Starting point is 01:56:08 And I just think to myself, you know, how can a guy be this desperate for pussy? And then I realize, do you think it's because he realizes that every day he wakes up may be his last? I don't know. Just a thought. What a sad, sad, sad little. man. I don't think that's true. I don't think John thinks he's going to die so. He thinks he's pumping up at the gym. He's in great shape. Why not go? Why not just go to your local
Starting point is 01:56:32 bar in these retirement communities and just meet a woman? Like, like, there's a lot lizards wandering around somewhere. Like, I don't, I don't mean like, no, no, I'm saying like John's age. I get it. Like, there's female John's hanging out of bars all there. That's true. that is true John has no game because he always was a celebrity so he didn't have to develop any game and now he's an ugly, trolley
Starting point is 01:57:01 broke loser so girls are not into that and then they go back to his house and it's a fucking disaster, it's cat shit over there. I know what it's like, John. All right, we should probably let slow wife out of her cage in a minute. I just got Timor real quick
Starting point is 01:57:17 for us. She's out of water. Oh my God. Did you hear what piano said about Carl on Stuttering John's podcast. Child, did you hear it? Chad Dumock said about merch on Kevin Brennan's
Starting point is 01:57:32 podcast. Chad Dumach he ain't shit. Ladies, you know where he really can find out about all this on who are these high schools? Formerly known who are this podcast before we jump the shark. Who are these high schools? Okay.

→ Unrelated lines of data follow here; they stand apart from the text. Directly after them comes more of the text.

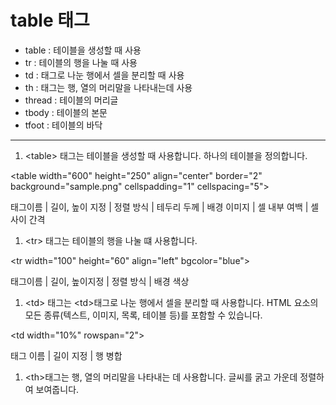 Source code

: table 태그
==========

-	table : 테이블을 생성할 때 사용
-	tr : 테이블의 행을 나눌 때 사용
-	td : <tr> 태그로 나눈 행에서 셀을 분리할 때 사용
-	th : 태그는 행, 열의 머리말을 나타내는데 사용
-	thread : 테이블의 머리글
-	tbody : 테이블의 본문
-	tfoot : 테이블의 바닥

---

1.	\<table> 태그는 테이블을 생성할 때 사용합니다. 하나의 테이블을 정의합니다.

\<table width="600" height="250" align="center" border="2" background="sample.png" cellspadding="1" cellspacing="5">

태그이름 | 길이, 높이 지정 | 정렬 방식 | 테두리 두께 | 배경 이미지 | 셀 내부 여백 | 셀 사이 간격

1.	\<tr> 태그는 테이블의 행을 나눌 떄 사용합니다.

\<tr width="100" height="60" align="left" bgcolor="blue">

태그이름 | 길이, 높이지정 | 정렬 방식 | 배경 색상

1.	\<td> 태그는 \<td>태그로 나눈 행에서 셀을 분리할 때 사용합니다. HTML 요소의 모든 종류(텍스트, 이미지, 목록, 테이블 등)를 포함할 수 있습니다.

\<td width="10%" rowspan="2">

태그 이름 | 길이 지정 | 행 병합

1.	\<th>태그는 행, 열의 머리말을 나타내는 데 사용합니다. 글씨를 굵고 가운데 정렬하여 보여줍니다.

Starting point is 01:57:47 Fair enough. I guess that's what I'm doing. I'm talking about what Chad is saying about Keanu or whatever. give that guy a comedy special. Beetle Deuce says, did Gino formally tell you you're not friends anymore? No, I've not heard from Gino directly. He just talks to me through his show that I only see because a clipper clips it. That's a weird way to communicate with someone who used to text with.
Starting point is 01:58:08 And you have to watch it in that window before he strikes it and hasn't taken down. Right. For me to even see that he's mad at me and wants me to respond to something. God damn it. All right. I think we've done enough here. It's been a fantastic show. I really appreciate Patrick.
Starting point is 01:58:22 for hosting us today. Thanks for having me having you. It was great. I got to go. Bye. I got to go. I got to go. I got to go.
Starting point is 01:58:35 Okay. Bye. Go fuck yourselves. Have a good week. Bye, Brennan. Bye. A plane has hit. I rewatched Carly.
Starting point is 01:58:49 Boom. Like his mom. Boom. That was a great episode. That was really great. Man, that was a good episode. That was a good episode. I enjoyed that.
Starting point is 01:59:04 Bye-bye, everybody. I love it. Uh-huh. Uh-huh. Listen, shut up for a second.